US 1 in New Jersey


US 1
Begin Trenton
End Fort Lee
Length 66 mi
Length 106 km
Pennsylvania→ Ewing

Downtown Trenton

→ → Neptune

Trenton-Market Street

Trenton-Perry Street

Trenton-Olden Avenue

Trenton-Mulberry Street

→ Lawrenceville

→ Philadelphia / Camden


North Brunswick

New Brunswick

→ Piscataway / Staten Island


Garden State Parkway



→ Staten Island / Brooklyn

→ New York City


→ Plainfield

Newark-South Street

Newark-Wilson Avenue

→ Bronx / Jersey City

Pulaski Skyway

→ Holland Tunnel → Manhattan

Jersey City

Union City

→ Manhattan / Clifton

North Bergen


Fort Lee

→ Paterson / Manhattan

George Washington Bridge

New York

According to bestitude, US 1 is a US Highway in the US state of New Jersey. The road is largely a multi-lane trunk road through the metropolitan suburbs of Philadelphia and New York, but parts of it are interstate highways, such as the Trenton Freeway and the Pulaski Skyway. The road runs for the entire 106 kilometers through urbanized areas.

Travel directions

De US 1 in Trenton.


US 1 in Pennsylvania crosses the Delaware River as a freeway at Trenton and then enters New Jersey as the Trenton Freeway. One then crosses State Route 29. Trenton is the capital of New Jersey and is a smaller subcenter within the Philadelphia metropolitan area. The highway runs in 2×2 lanes through the center of Trenton and the highway section ends after about 10 kilometers in the north of Trenton on the Brunswick Pike. It then follows one grade-separated intersection and then intersects with Interstate 295, the Trenton bypass, and the Philadelphia metropolitan eastern bypass.

US 1 is thereafter a wide urban arterial with expressway features. The road has 2×3 lanes and mainly grade-separated intersections. The road is a strip of shops and businesses. You then pass Princeton, which is roughly the division between the Philadelphia and New York metropolitan areas, although the built-up areas of both metropolitan areas simply merge into each other.

Central New Jersey

However, Princeton is still about 90 kilometers from New York City. US 1 is the main thoroughfare of this area and has only a few at-grade intersections. The road remains a substandard highway, with 2×3 lanes and many old grade separated intersections. This was built because of the discontinuation of the Somerset Freeway, which was originally to become Interstate 95 between Trenton and New Brunswick. Near New Brunswick, the first interchanges with the adjacent I-95/ New Jersey Turnpike follow. After crossing the Raritan River, the road also becomes a regular urban arterial againbecause through traffic is supposed to use the New Jersey Turnpike.

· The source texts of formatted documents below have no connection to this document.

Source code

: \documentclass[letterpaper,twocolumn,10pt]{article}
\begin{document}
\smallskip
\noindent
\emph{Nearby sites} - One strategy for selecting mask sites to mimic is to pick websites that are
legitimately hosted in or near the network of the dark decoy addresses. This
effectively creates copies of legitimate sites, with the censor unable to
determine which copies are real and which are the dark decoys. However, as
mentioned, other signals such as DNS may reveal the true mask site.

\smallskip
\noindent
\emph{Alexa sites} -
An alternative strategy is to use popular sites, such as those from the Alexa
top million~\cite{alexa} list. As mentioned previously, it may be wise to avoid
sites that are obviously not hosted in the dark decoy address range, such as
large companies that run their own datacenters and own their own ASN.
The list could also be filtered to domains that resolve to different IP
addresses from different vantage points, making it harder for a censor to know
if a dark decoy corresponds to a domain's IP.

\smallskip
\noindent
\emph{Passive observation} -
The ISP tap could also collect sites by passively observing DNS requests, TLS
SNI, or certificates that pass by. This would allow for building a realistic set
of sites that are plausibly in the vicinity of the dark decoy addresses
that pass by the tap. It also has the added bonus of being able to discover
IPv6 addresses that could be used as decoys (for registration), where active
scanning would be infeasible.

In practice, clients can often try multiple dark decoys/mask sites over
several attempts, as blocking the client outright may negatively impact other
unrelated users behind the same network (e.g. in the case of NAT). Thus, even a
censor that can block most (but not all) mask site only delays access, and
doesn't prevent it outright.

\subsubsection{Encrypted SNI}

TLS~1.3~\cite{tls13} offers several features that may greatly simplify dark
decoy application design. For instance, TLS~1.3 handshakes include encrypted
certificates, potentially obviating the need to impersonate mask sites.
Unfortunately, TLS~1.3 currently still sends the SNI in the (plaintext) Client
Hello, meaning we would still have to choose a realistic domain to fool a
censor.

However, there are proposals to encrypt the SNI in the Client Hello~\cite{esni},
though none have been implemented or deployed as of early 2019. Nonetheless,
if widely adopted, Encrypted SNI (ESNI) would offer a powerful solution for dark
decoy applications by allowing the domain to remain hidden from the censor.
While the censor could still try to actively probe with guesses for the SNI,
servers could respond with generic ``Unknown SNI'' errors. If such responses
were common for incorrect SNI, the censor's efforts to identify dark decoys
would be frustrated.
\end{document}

However, the road still has 6 lanes and is an important access road locally. At Edison, one crosses Interstate 287, the western ring road of the New York metropolitan area. Important intersections here are grade-separated. At Fords one crosses the important Garden State Parkway. From Woodbridge, US 9 merges with US 1. Both roads are then double-numbered for the rest of the route in New Jersey. Interstate 278 begins in Linden and leads to Staten Island and Brooklyn. One then passes through Elizabeth, a larger suburban town in New Jersey. You will then pass the Newark Airport. After this, US 1/9 is formed by the Pulaski Skyway. The Pulaski Skyway takes US 1 to Jersey City, then US 1 exits at Tonelle Avenue.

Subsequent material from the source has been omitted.